MANILA — The ovation at the end wasn’t routine—it echoed with the sound of reevaluation. At the packed University of the Philippines auditorium, future leaders from NUS, Kyoto, HKUST and AIM expected a triumphant ode to AI’s dominance in finance.
But they left with something deeper: a challenge.
Joseph Plazo, the architect behind high-accuracy trading machines, chose not to pitch another product. Instead, he opened with a paradox:
“AI can beat the market. But only if you teach it when not to try.”
The crowd stiffened.
What followed wasn’t evangelism. It was inquiry.
### Machines Without Meaning
Plazo systematically debunked the myth that AI can autonomously outwit human investors.
He displayed footage of algorithmic blunders—algorithms buying into crashes, bots shorting bull runs, systems misreading sarcasm as market optimism.
“ Most of what we call AI is trained on yesterday. But investing happens tomorrow.”
His tone wasn’t cynical—it was reflective.
Then came the core question.
“ Can your code feel the 2008 crash? Not the price charts—the dread. The stunned silence. The smell of collapse?”
Silence.
### When Students Pushed Back
Bright minds pushed back.
A doctoral student from Kyoto proposed that large language models are already picking up on emotional cues.
Plazo nodded. “Yes. But sensing anger is not the same as understanding it. ”
Another student from HKUST asked if real-time data and news could eventually simulate conviction.
Plazo replied:
“You can simulate storms. But you can’t fake the thunder. Conviction isn't just data—it’s character.”
### The Tools—and the Trap
Plazo warned of a coming danger: not faulty AI, but blind faith in it.
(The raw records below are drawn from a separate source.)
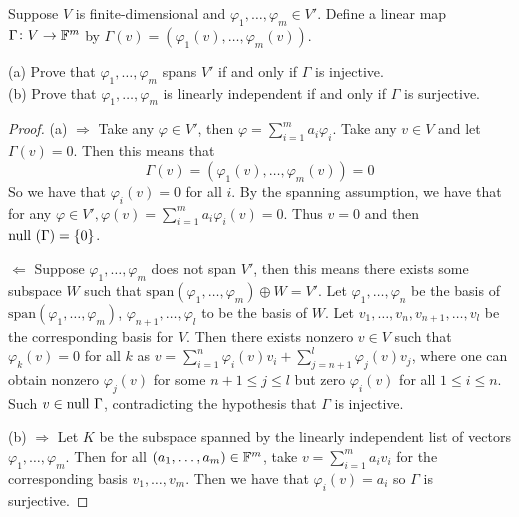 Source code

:\documentclass{extarticle}
\begin{document}
\begin{problem}{25}
    Suppose \(V\) is finite-dimensional and \(\varphi_1, \ldots, \varphi_m \in V'\). Define 
    a linear map \(\Gamma \colon V \to \mathbb{F}^m\) by \(\Gamma(v)=(\varphi_1(v), \ldots, \varphi_m(v))\). 

    (a) Prove that \(\varphi_1, \ldots, \varphi_m\) spans \(V'\) if and only if \(\Gamma\) is injective. \\ 
    (b) Prove that \(\varphi_1, \ldots, \varphi_m\) is linearly independent 
    if and only if \(\Gamma\) is surjective. 
\end{problem}

\begin{proof}
(a) \(\Rightarrow\) Take any \(\varphi \in V'\), then \(\varphi = \sum_{i=1}^{m} a_i \varphi_i\). Take any 
\(v \in V\) and let \(\Gamma(v) = 0\). Then this means that 
\[\Gamma(v) = (\varphi_1(v), \ldots, \varphi_m(v)) = 0\]
So we have that \(\varphi_i (v) = 0\) for all \(i\). By the spanning assumption, we have that 
for any \(\varphi \in V', \varphi(v) = \sum_{i=1}^{m} a_i \varphi_i(v) = 0\). Thus \(v = 0\) 
and then \(\text{null } (\Gamma) = \{0\}\). 

\(\Leftarrow\) Suppose \(\varphi_1, \ldots, \varphi_m\) does not span \(V'\), then this means there 
exists some subspace \(W\) such that \(\text{span}(\varphi_1, \ldots, \varphi_m)\oplus W = V'\). Let 
\(\varphi_1, \ldots, \varphi_n\) be the basis of \(\text{span}(\varphi_1, \ldots, \varphi_m)\), 
\(\varphi_{n+1}, \ldots, \varphi_{l}\) to be the basis of \(W\). Let \(v_1, \ldots, v_n, 
v_{n+1}, \ldots, v_{l}\) be the corresponding basis for \(V\). Then there exists nonzero \(v \in V\)
such that \(\varphi_k(v) = 0\) for all \(k\) as \(v = \sum_{i=1}^{n} \varphi_i(v) v_i + 
\sum_{j=n+1}^{l} \varphi_j(v) v_j\), where one can obtain nonzero \(\varphi_j(v)\) for some 
\(n+1 \leq j \leq l\) but zero \(\varphi_i(v)\) for all \(1 \leq i \leq n\). Such \(v \in 
\text{null } \Gamma\), contradicting the hypothesis that \(\Gamma\) is injective.


(b) \(\Rightarrow\) Let \(K\) be the subspace spanned by the linearly independent list of vectors 
\(\varphi_1, \ldots, \varphi_m\). Then for all \((a_1, \ldots, a_m) \in \mathbb{F}^m\), take 
\(v = \sum_{i=1}^{m}a_i v_i\) for the corresponding basis \(v_1, \ldots, v_m\). Then  we have that 
\(\varphi_i(v) = a_i\) so \(\Gamma\) is surjective. 


\end{proof}
\end{document}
He described traders who no longer read earnings reports or monetary policy—they just obeyed the algorithm.
“This is not evolution. It’s abdication.”
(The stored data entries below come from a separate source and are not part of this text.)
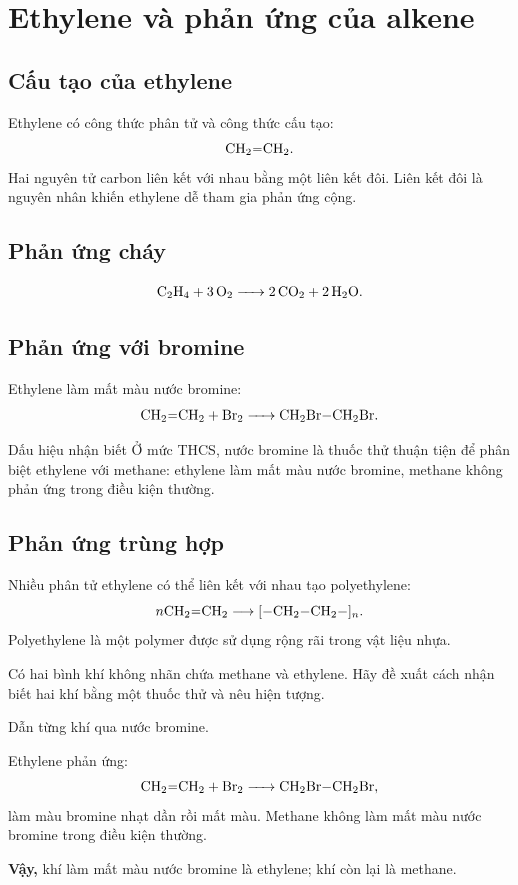 \section{Ethylene và phản ứng của alkene}

\subsection{Cấu tạo của ethylene}

Ethylene có công thức phân tử  và công thức cấu tạo:
\[
\ce{CH2=CH2}.
\]
Hai nguyên tử carbon liên kết với nhau bằng một liên kết đôi. Liên kết đôi là nguyên nhân khiến ethylene dễ tham gia phản ứng cộng.

\subsection{Phản ứng cháy}

\[
\ce{C2H4 + 3O2 -> 2CO2 + 2H2O}.
\]

\subsection{Phản ứng với bromine}

Ethylene làm mất màu nước bromine:
\[
\ce{CH2=CH2 + Br2 -> CH2Br-CH2Br}.
\]

\begin{ghinho}{Dấu hiệu nhận biết}
Ở mức THCS, nước bromine là thuốc thử thuận tiện để phân biệt ethylene với methane: ethylene làm mất màu nước bromine, methane không phản ứng trong điều kiện thường.
\end{ghinho}

\subsection{Phản ứng trùng hợp}

Nhiều phân tử ethylene có thể liên kết với nhau tạo polyethylene:
\[
n\ce{CH2=CH2}\longrightarrow \ce{[-CH2-CH2-]_{n}}.
\]
Polyethylene là một polymer được sử dụng rộng rãi trong vật liệu nhựa.

\begin{vidu}
Có hai bình khí không nhãn chứa methane và ethylene. Hãy đề xuất cách nhận biết hai khí bằng một thuốc thử và nêu hiện tượng.
\end{vidu}
\begin{loigiai}
Dẫn từng khí qua nước bromine.

Ethylene phản ứng:
\[
\ce{CH2=CH2 + Br2 -> CH2Br-CH2Br},
\]
làm màu bromine nhạt dần rồi mất màu. Methane không làm mất màu nước bromine trong điều kiện thường.

\textbf{Vậy,} khí làm mất màu nước bromine là ethylene; khí còn lại là methane.
\end{loigiai}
Still, he wasn’t preaching rejection.
His firm uses sophisticated neural networks—but never without human oversight.
“The most dangerous phrase of the next decade,” he warned, “will be: ‘The model told me to do it.’”
### Asia’s Crossroads
The message hit home in Asia, where automation is often embraced uncritically.
“Automation here is almost sacred,” noted Dr. Anton Leung, AI ethicist. “The warning is clear: intelligence without interpretation is still dangerous.”
Joseph Plazo During a closed-door discussion afterward, Plazo urged for AI literacy—not just in code, but in consequence.
“Make them question, not just program.”
Final Words
His final words were more elegy than pitch.
“The market,” Plazo said, “is messy, human, emotional—a plot, not a proof. And if your AI doesn’t read character, it will miss the plot.”
There was no cheering.
They stood up—quietly.
A professor compared it to hearing Taleb for the first time.
He didn’t offer hype. He offered warning.
And for those who came to worship at the altar of AI,
it was the wake-up call no one anticipated.